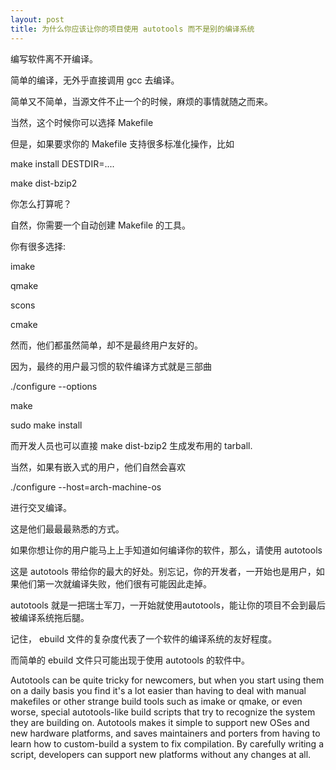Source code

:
 ```yaml
---
layout: post
title: 为什么你应该让你的项目使用 autotools 而不是别的编译系统
---
```


编写软件离不开编译。 

简单的编译，无外乎直接调用 gcc 去编译。 

简单又不简单，当源文件不止一个的时候，麻烦的事情就随之而来。 

当然，这个时候你可以选择 Makefile 

但是，如果要求你的 Makefile 支持很多标准化操作，比如 

make install DESTDIR=.... 

make dist-bzip2 

你怎么打算呢？ 

自然，你需要一个自动创建 Makefile 的工具。 

你有很多选择: 

imake 

qmake 

scons 

cmake 

然而，他们都虽然简单，却不是最终用户友好的。 

因为，最终的用户最习惯的软件编译方式就是三部曲 

./configure --options 

make 

sudo make install 

而开发人员也可以直接 make dist-bzip2 生成发布用的 tarball. 

当然，如果有嵌入式的用户，他们自然会喜欢 

./configure --host=arch-machine-os 

进行交叉编译。 

这是他们最最最熟悉的方式。 

如果你想让你的用户能马上上手知道如何编译你的软件，那么，请使用 autotools 

这是 autotools 带给你的最大的好处。别忘记，你的开发者，一开始也是用户，如果他们第一次就编译失败，他们很有可能因此走掉。 

autotools 就是一把瑞士军刀，一开始就使用autotools，能让你的项目不会到最后被编译系统拖后腿。 

记住， ebuild 文件的复杂度代表了一个软件的编译系统的友好程度。 

而简单的 ebuild 文件只可能出现于使用 autotools 的软件中。 

Autotools can be quite tricky for newcomers, but when you start using them on a daily basis you find it's a lot easier than having to deal with manual makefiles or other strange build tools such as imake or qmake, or even worse, special autotools-like build scripts that try to recognize the system they are building on. Autotools makes it simple to support new OSes and new hardware platforms, and saves maintainers and porters from having to learn how to custom-build a system to fix compilation. By carefully writing a script, developers can support new platforms without any changes at all.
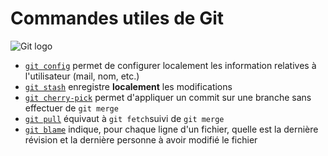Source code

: # Commandes utiles de Git

![Git logo](https://git-scm.com/images/logo@2x.png)

* [```git config```](https://git-scm.com/docs/git-config) permet de configurer localement les information relatives à l'utilisateur (mail, nom, etc.)
* [```git stash```](https://git-scm.com/docs/git-stash) enregistre __localement__ les modifications
* [```git cherry-pick```](https://git-scm.com/docs/git-cherry-pick) permet d'appliquer un commit sur une branche sans effectuer de ```git merge```
* [```git pull```](https://git-scm.com/docs/git-pull) équivaut à ```git fetch```suivi de ```git merge```
* [```git blame```](https://git-scm.com/docs/git-blame) indique, pour chaque ligne d'un fichier, quelle est la dernière révision et la dernière personne à avoir modifié le fichier
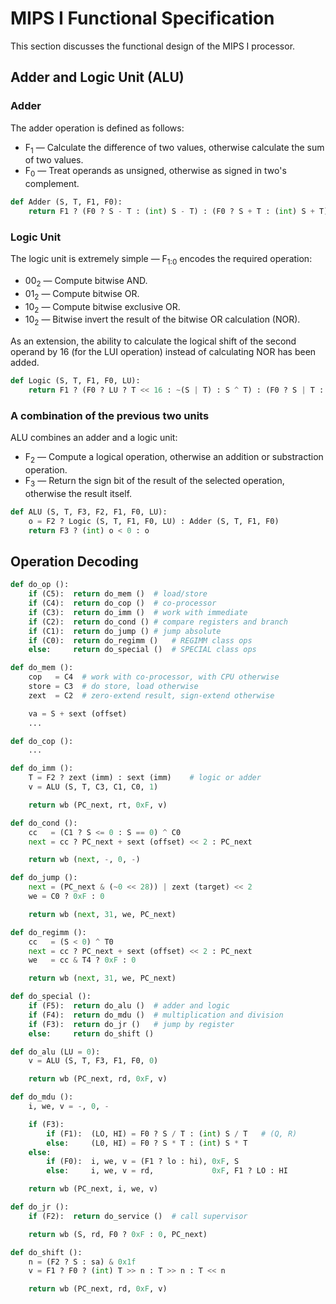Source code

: # MIPS I Functional Specification

This section discusses the functional design of the MIPS I processor.

## Adder and Logic Unit (ALU)

### Adder

The adder operation is defined as follows:

* F<sub>1</sub> — Calculate the difference of two values, otherwise calculate
  the sum of two values.
* F<sub>0</sub> — Treat operands as unsigned, otherwise as signed in two's
  complement.

```python
def Adder (S, T, F1, F0):
    return F1 ? (F0 ? S - T : (int) S - T) : (F0 ? S + T : (int) S + T)
```

### Logic Unit

The logic unit is extremely simple — F<sub>1:0</sub> encodes the required
operation:

* 00<sub>2</sub> — Compute bitwise AND.
* 01<sub>2</sub> — Compute bitwise OR.
* 10<sub>2</sub> — Compute bitwise exclusive OR.
* 10<sub>2</sub> — Bitwise invert the result of the bitwise OR calculation
  (NOR).

As an extension, the ability to calculate the logical shift of the second
operand by 16 (for the LUI operation) instead of calculating NOR has been
added.

```python
def Logic (S, T, F1, F0, LU):
    return F1 ? (F0 ? LU ? T << 16 : ~(S | T) : S ^ T) : (F0 ? S | T : S & T)
```

### A combination of the previous two units

ALU combines an adder and a logic unit:

* F<sub>2</sub> — Compute a logical operation, otherwise an addition or
  substraction operation.
* F<sub>3</sub> — Return the sign bit of the result of the selected
  operation, otherwise the result itself.

```python
def ALU (S, T, F3, F2, F1, F0, LU):
    o = F2 ? Logic (S, T, F1, F0, LU) : Adder (S, T, F1, F0)
    return F3 ? (int) o < 0 : o
```

## Operation Decoding

```python
def do_op ():
	if (C5):  return do_mem ()	# load/store
	if (C4):  return do_cop ()	# co-processor
	if (C3):  return do_imm ()	# work with immediate
	if (C2):  return do_cond ()	# compare registers and branch
	if (C1):  return do_jump ()	# jump absolute
	if (C0):  return do_regimm ()	# REGIMM class ops
	else:     return do_special ()	# SPECIAL class ops

def do_mem ():
	cop   = C4	# work with co-processor, with CPU otherwise
	store = C3	# do store, load otherwise
	zext  = C2	# zero-extend result, sign-extend otherwise

	va = S + sext (offset)
	...

def do_cop ():
	...

def do_imm ():
	T = F2 ? zext (imm) : sext (imm)	# logic or adder
	v = ALU (S, T, C3, C1, C0, 1)

	return wb (PC_next, rt, 0xF, v)

def do_cond ():
	cc   = (C1 ? S <= 0 : S == 0) ^ C0
	next = cc ? PC_next + sext (offset) << 2 : PC_next

	return wb (next, -, 0, -)

def do_jump ():
	next = (PC_next & (~0 << 28)) | zext (target) << 2
	we = C0 ? 0xF : 0

	return wb (next, 31, we, PC_next)

def do_regimm ():
	cc   = (S < 0) ^ T0
	next = cc ? PC_next + sext (offset) << 2 : PC_next
	we   = cc & T4 ? 0xF : 0

	return wb (next, 31, we, PC_next)

def do_special ():
	if (F5):  return do_alu ()	# adder and logic
	if (F4):  return do_mdu ()	# multiplication and division
	if (F3):  return do_jr ()	# jump by register
	else:     return do_shift ()

def do_alu (LU = 0):
	v = ALU (S, T, F3, F1, F0, 0)

	return wb (PC_next, rd, 0xF, v)

def do_mdu ():
	i, we, v = -, 0, -

	if (F3):
		if (F1):  (LO, HI) = F0 ? S / T : (int) S / T	# (Q, R)
		else:     (L0, HI) = F0 ? S * T : (int) S * T
	else:
		if (F0):  i, we, v = (F1 ? lo : hi), 0xF, S
		else:     i, we, v = rd,             0xF, F1 ? LO : HI

	return wb (PC_next, i, we, v)

def do_jr ():
	if (F2):  return do_service ()	# call supervisor

	return wb (S, rd, F0 ? 0xF : 0, PC_next)

def do_shift ():
	n = (F2 ? S : sa) & 0x1f
	v = F1 ? F0 ? (int) T >> n : T >> n : T << n

	return wb (PC_next, rd, 0xF, v)
```
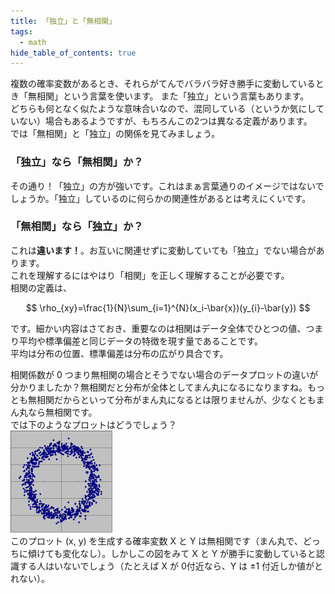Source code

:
 ```yaml
---
title: 「独立」と「無相関」
tags:
  - math
hide_table_of_contents: true
---
```


複数の確率変数があるとき、それらがてんでバラバラ好き勝手に変動しているとき「無相関」という言葉を使います。 また「独立」という言葉もあります。\
どちらも何となく似たような意味合いなので、混同している（というか気にしていない）場合もあるようですが、もちろんこの2つは異なる定義があります。\
では「無相関」と「独立」の関係を見てみましょう。

### 「独立」なら「無相関」か？

その通り！「独立」の方が強いです。これはまぁ言葉通りのイメージではないでしょうか。「独立」しているのに何らかの関連性があるとは考えにくいです。

### 「無相関」なら「独立」か？

これは**違います！**。お互いに関連せずに変動していても「独立」でない場合があります。\
これを理解するにはやはり「相関」を正しく理解することが必要です。\
相関の定義は、

$$
\rho_{xy}=\frac{1}{N}\sum_{i=1}^{N}(x_i-\bar{x})(y_{i}-\bar{y})
$$

です。細かい内容はさておき、重要なのは相関はデータ全体でひとつの値、つまり平均や標準偏差と同じデータの特徴を現す量であることです。\
平均は分布の位置、標準偏差は分布の広がり具合です。

相関係数が 0 つまり無相関の場合とそうでない場合のデータプロットの違いが分かりましたか？無相関だと分布が全体としてまん丸になるになりますね。もっとも無相関だからといって分布がまん丸になるとは限りませんが、少なくともまん丸なら無相関です。\
では下のようなプロットはどうでしょう？\
![](./assets/NonCorrelated.png)\
このプロット (x, y) を生成する確率変数 X と Y は無相関です（まん丸で、どっちに傾けても変化なし）。しかしこの図をみて X と Y が勝手に変動していると認識する人はいないでしょう（たとえば X が 0付近なら、Y は $\pm 1$ 付近しか値がとれない）。
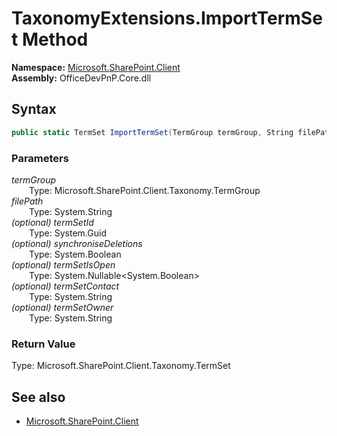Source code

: # TaxonomyExtensions.ImportTermSet Method  
  

**Namespace:** [Microsoft.SharePoint.Client](Microsoft.SharePoint.Client.md)  
**Assembly:** OfficeDevPnP.Core.dll  
## Syntax
```C#
public static TermSet ImportTermSet(TermGroup termGroup, String filePath, Guid termSetId, Boolean synchroniseDeletions, Nullable<Boolean> termSetIsOpen, String termSetContact, String termSetOwner)
```
### Parameters
*termGroup*  
&emsp;&emsp;Type: Microsoft.SharePoint.Client.Taxonomy.TermGroup  
*filePath*  
&emsp;&emsp;Type: System.String  
*(optional) termSetId*  
&emsp;&emsp;Type: System.Guid  
*(optional) synchroniseDeletions*  
&emsp;&emsp;Type: System.Boolean  
*(optional) termSetIsOpen*  
&emsp;&emsp;Type: System.Nullable<System.Boolean>  
*(optional) termSetContact*  
&emsp;&emsp;Type: System.String  
*(optional) termSetOwner*  
&emsp;&emsp;Type: System.String  
### Return Value
Type: Microsoft.SharePoint.Client.Taxonomy.TermSet  

## See also
- [Microsoft.SharePoint.Client](Microsoft.SharePoint.Client.md)
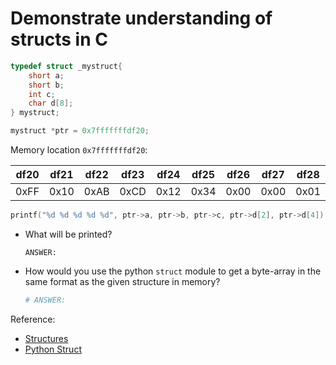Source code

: # Demonstrate understanding of structs in C

```c
typedef struct _mystruct{
    short a;
    short b;
    int c;
    char d[8];
} mystruct;

mystruct *ptr = 0x7fffffffdf20;
```

Memory location `0x7fffffffdf20`:

|df20|df21|df22|df23|df24|df25|df26|df27|df28|df29|df2a|df2b|df2c|df2d|df2e|df2f|
|:--:|:--:|:--:|:--:|:--:|:--:|:--:|:--:|:--:|:--:|:--:|:--:|:--:|:--:|:--:|:--:|
|0xFF|0x10|0xAB|0xCD|0x12|0x34|0x00|0x00|0x01|0x02|0x03|0x04|0x05|0x06|0x07|0x08|

```c
printf("%d %d %d %d %d", ptr->a, ptr->b, ptr->c, ptr->d[2], ptr->d[4]);
```

- What will be printed?

    ```text
    ANSWER:
    ```

- How would you use the python `struct` module to get a byte-array in the same format as the given structure in memory?

    ```python
    # ANSWER:

    ```

Reference:

- [Structures](https://www.tutorialspoint.com/cprogramming/c_structures.htm)
- [Python Struct](https://docs.python.org/3/library/struct.html)
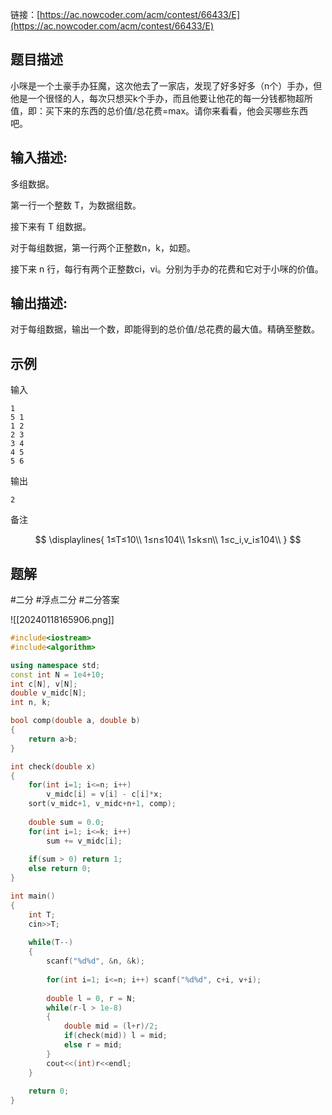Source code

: 
链接：[https://ac.nowcoder.com/acm/contest/66433/E](https://ac.nowcoder.com/acm/contest/66433/E)
## 题目描述

小咪是一个土豪手办狂魔，这次他去了一家店，发现了好多好多（n个）手办，但他是一个很怪的人，每次只想买k个手办，而且他要让他花的每一分钱都物超所值，即：买下来的东西的总价值/总花费=max。请你来看看，他会买哪些东西吧。

## 输入描述:

多组数据。

第一行一个整数 T，为数据组数。

接下来有 T 组数据。

对于每组数据，第一行两个正整数n，k，如题。

接下来 n 行，每行有两个正整数ci，vi。分别为手办的花费和它对于小咪的价值。

## 输出描述:

对于每组数据，输出一个数，即能得到的总价值/总花费的最大值。精确至整数。

## 示例

输入
```
1
5 1
1 2
2 3
3 4
4 5
5 6
```

输出
```
2
```

备注

$$
\displaylines{
1≤T≤10\\
1≤n≤104\\
1≤k≤n\\
1≤c_i,v_i≤104\\
}
$$

## 题解

#二分 #浮点二分 #二分答案 

![[20240118165906.png]]

```cpp
#include<iostream>
#include<algorithm>

using namespace std;
const int N = 1e4+10;
int c[N], v[N];
double v_midc[N];
int n, k;

bool comp(double a, double b)
{
    return a>b;
}

int check(double x)
{
    for(int i=1; i<=n; i++)
        v_midc[i] = v[i] - c[i]*x;
    sort(v_midc+1, v_midc+n+1, comp);
    
    double sum = 0.0;
    for(int i=1; i<=k; i++)
        sum += v_midc[i];
        
    if(sum > 0) return 1;
    else return 0;
}

int main()
{
    int T;
    cin>>T;
    
    while(T--)
    {
        scanf("%d%d", &n, &k);
        
        for(int i=1; i<=n; i++) scanf("%d%d", c+i, v+i);
        
        double l = 0, r = N;
        while(r-l > 1e-8)
        {
            double mid = (l+r)/2;
            if(check(mid)) l = mid;
            else r = mid;
        }
        cout<<(int)r<<endl;
    }
    
    return 0;
}
```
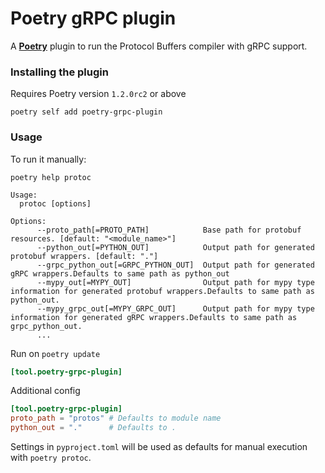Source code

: # Poetry gRPC plugin

A [**Poetry**](https://python-poetry.org/) plugin to run the Protocol Buffers compiler with gRPC support.

### Installing the plugin

Requires Poetry version `1.2.0rc2` or above

```shell
poetry self add poetry-grpc-plugin
```

### Usage

To run it manually:

```console
poetry help protoc

Usage:
  protoc [options]

Options:
      --proto_path[=PROTO_PATH]            Base path for protobuf resources. [default: "<module_name>"]
      --python_out[=PYTHON_OUT]            Output path for generated protobuf wrappers. [default: "."]
      --grpc_python_out[=GRPC_PYTHON_OUT]  Output path for generated gRPC wrappers.Defaults to same path as python_out
      --mypy_out[=MYPY_OUT]                Output path for mypy type information for generated protobuf wrappers.Defaults to same path as python_out.
      --mypy_grpc_out[=MYPY_GRPC_OUT]      Output path for mypy type information for generated gRPC wrappers.Defaults to same path as grpc_python_out.
      ...
```

Run on `poetry update`

```toml
[tool.poetry-grpc-plugin]
```

Additional config

```toml
[tool.poetry-grpc-plugin]
proto_path = "protos" # Defaults to module name
python_out = "."      # Defaults to .
```
Settings in `pyproject.toml` will be used as defaults for manual execution with `poetry protoc`.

####################

■ Problem to work on
Please find how many lines of the entries above include the string "filePath", giving the number and nothing else.

■ Solution to the problem
2